At last she said, in a frightened whisper:

“Mother, what do you think he’s going to do? I never saw him look like that before.”

But she got no sympathy. Mrs. Abercarne was entirely on John Bradfield’s side, and expressed her opinion that whatever he did would be the proper thing to do. But, on the promise of Chris to cease all correspondence at once with Mr. Richard, a truce was patched up between mother and daughter, and the subject of contention was allowed to drop.

Poor Chris, however, felt that she could not so suddenly break off all communication with the unhappy Dick without one word of explanation. So she contrived to meet Stelfox that very night before she retired to her room, and without hiding the fact that she had been exchanging communications with his charge, begged him to tell Mr. Richard that she had been obliged to promise to do so no longer.

Stelfox, as usual, showed no surprise. He said he would deliver her message, and that was all.

It is not to be wondered at that, after such an exciting evening, Chris was unable to sleep. She now occupied a little bed in the same room with her mother’s large one; and presently, finding her own sad thoughts intolerable, she got up and very quietly crossed the corridor to the Chinese-room in search of a book.
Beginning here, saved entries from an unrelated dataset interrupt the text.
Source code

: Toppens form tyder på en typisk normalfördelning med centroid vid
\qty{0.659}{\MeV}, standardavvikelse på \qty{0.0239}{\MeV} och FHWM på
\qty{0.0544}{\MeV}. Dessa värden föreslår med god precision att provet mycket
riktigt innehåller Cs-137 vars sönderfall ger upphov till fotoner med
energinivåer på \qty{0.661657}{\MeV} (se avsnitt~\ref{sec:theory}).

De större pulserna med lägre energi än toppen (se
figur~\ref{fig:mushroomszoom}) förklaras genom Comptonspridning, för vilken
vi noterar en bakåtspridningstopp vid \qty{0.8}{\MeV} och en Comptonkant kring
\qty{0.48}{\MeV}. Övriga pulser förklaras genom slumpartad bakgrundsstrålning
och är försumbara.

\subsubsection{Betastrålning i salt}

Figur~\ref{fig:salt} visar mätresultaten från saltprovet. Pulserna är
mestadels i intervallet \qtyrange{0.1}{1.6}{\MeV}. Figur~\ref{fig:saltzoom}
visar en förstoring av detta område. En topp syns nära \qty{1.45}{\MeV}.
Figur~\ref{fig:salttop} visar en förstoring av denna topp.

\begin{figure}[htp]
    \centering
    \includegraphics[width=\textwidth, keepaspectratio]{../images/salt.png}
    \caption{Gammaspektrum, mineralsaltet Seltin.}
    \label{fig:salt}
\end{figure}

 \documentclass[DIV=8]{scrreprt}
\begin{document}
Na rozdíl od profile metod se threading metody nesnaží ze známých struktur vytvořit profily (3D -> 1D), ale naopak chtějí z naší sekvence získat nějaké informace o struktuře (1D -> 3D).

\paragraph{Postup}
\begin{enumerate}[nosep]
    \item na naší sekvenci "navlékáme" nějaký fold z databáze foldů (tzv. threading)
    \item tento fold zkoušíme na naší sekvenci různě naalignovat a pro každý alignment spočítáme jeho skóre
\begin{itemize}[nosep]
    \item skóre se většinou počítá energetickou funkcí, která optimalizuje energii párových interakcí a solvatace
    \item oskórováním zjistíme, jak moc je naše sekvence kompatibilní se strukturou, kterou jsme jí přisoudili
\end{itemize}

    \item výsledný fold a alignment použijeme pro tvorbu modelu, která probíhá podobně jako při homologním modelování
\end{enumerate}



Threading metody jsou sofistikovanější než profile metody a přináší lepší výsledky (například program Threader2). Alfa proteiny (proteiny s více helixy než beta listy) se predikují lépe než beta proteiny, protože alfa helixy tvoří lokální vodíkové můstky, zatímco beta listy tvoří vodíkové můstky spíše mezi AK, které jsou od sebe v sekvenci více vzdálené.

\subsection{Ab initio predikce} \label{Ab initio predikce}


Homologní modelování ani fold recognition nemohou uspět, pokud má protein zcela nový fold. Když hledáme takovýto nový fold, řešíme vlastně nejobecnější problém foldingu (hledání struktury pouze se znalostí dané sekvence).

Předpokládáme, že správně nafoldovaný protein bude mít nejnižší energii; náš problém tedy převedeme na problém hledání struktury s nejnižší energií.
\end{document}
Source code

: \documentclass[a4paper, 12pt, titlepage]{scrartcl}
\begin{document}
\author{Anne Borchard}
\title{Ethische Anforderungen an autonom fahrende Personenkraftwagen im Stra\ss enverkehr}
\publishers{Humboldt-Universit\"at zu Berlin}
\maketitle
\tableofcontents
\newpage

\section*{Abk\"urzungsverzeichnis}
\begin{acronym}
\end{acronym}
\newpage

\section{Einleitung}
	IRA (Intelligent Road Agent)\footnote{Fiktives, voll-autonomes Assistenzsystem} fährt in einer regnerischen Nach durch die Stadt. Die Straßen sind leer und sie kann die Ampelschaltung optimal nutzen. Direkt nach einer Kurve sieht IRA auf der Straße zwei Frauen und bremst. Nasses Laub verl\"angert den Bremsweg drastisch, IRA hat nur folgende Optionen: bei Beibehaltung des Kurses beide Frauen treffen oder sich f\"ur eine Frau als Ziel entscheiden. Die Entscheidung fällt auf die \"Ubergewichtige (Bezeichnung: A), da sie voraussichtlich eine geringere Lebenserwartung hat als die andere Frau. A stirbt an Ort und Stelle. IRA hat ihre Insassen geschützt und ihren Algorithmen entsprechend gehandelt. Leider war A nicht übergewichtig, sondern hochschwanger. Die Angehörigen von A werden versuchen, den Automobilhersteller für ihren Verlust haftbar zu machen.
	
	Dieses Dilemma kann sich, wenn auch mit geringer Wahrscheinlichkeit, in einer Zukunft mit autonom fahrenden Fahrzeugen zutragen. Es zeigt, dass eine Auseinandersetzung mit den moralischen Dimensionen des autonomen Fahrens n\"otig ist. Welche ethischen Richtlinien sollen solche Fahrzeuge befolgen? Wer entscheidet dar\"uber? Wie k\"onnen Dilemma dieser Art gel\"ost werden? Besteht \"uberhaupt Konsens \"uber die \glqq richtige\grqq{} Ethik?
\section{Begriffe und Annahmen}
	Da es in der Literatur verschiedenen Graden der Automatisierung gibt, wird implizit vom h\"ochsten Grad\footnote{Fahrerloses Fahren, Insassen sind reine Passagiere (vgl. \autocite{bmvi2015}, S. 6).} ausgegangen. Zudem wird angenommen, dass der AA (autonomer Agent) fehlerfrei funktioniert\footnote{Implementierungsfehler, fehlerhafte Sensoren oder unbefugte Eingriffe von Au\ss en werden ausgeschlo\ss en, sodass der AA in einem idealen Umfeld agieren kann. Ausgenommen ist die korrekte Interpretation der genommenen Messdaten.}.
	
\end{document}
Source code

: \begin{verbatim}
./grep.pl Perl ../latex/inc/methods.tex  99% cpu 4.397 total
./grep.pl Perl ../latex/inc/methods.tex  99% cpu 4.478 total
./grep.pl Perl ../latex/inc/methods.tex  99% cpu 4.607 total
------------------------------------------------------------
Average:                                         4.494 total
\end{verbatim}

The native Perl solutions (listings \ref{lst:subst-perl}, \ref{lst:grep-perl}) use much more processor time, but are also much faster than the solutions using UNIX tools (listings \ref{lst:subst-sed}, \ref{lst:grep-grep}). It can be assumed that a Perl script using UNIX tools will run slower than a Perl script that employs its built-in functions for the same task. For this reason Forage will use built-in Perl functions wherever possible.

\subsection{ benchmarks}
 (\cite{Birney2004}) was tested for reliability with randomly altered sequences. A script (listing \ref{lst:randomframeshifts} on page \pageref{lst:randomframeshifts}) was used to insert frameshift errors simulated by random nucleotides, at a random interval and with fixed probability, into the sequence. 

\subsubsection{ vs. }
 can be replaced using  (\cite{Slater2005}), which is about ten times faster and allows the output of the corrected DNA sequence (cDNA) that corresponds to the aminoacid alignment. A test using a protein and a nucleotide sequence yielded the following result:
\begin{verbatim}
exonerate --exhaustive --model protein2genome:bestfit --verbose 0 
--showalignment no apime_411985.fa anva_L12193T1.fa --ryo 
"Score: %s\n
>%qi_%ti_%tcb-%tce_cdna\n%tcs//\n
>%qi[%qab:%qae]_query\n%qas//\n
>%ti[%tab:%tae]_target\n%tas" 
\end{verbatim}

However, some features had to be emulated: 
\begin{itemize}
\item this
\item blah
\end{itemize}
Just as she reached the door, a noise, which seemed to come from the east wing at the opposite end of the house, caused her to turn her head quickly. There was no light in the corridor, so that she could see nothing. Her first idea was that burglars had got into the house, and she was on the point of running back to rouse her mother, and give the alarm, when she heard the unlocking of a door. It then flashed into her mind that it was, perhaps, Stelfox coming out of the east wing that had attracted her attention. Being determined to find out which of these two surmises was correct, and not wishing to alarm the household without cause, she went to the end of the corridor, without, however, venturing too near the spot whence the noise came. Chris was not particularly courageous, and the fear of meeting a real live burglar, caused her to tremble from head to foot. The noise went on all the time, until she reached the railing which surrounded the well of the staircase, and from here she could see a dark mass, which might have been anything, but which must, she supposed, be a human being, disappearing out of her sight from the bottom of the staircase into the hall. That was all she could see; and as she still leaned over the railing, the last sound died away, without her being able to tell whether the figure she had seen had left the house or not.

For a few moments she was absolutely paralysed with terror, and remained quite still in the cold, not daring to move, or to cry out, afraid even to turn round, lest she should find the hand of a burglar laid upon her mouth. At last, however, as she heard nothing more, she began slowly to recover her wits, and to wonder what it was she had seen, what she should do, and whether she was not making a great fuss about nothing.

Then followed shame at her own alarm, until at last she went back along the corridor, telling herself that the cause of her fright must have been a visit paid by Stelfox to his charge in the east wing. Of course, it might have been a burglar that she had seen, but then, on the other hand, it seemed more likely that it was not, for burglars usually find out, before entering a house, in what part of it the most valuable portable property is kept, and it was certainly not kept in the east wing.

So Chris, reassured, went into the Chinese-room, though not without a feeling that this was an exceedingly daring thing for her to do, after the fright she had had.

She had chosen her book, and was opening the door, when, her ears being more on the alert than usual, she heard another unusual noise, proceeding this time from the outside of the house. Kneeling upon the ottoman under the window at the west end of the corridor, she looked out, and saw to her horror a man staggering along across the grass in the direction of the sea, with a shapeless mass hanging over his shoulder; and as this shapeless mass defined itself, when her eyes became accustomed to the gloom, she saw that it was the body of a man.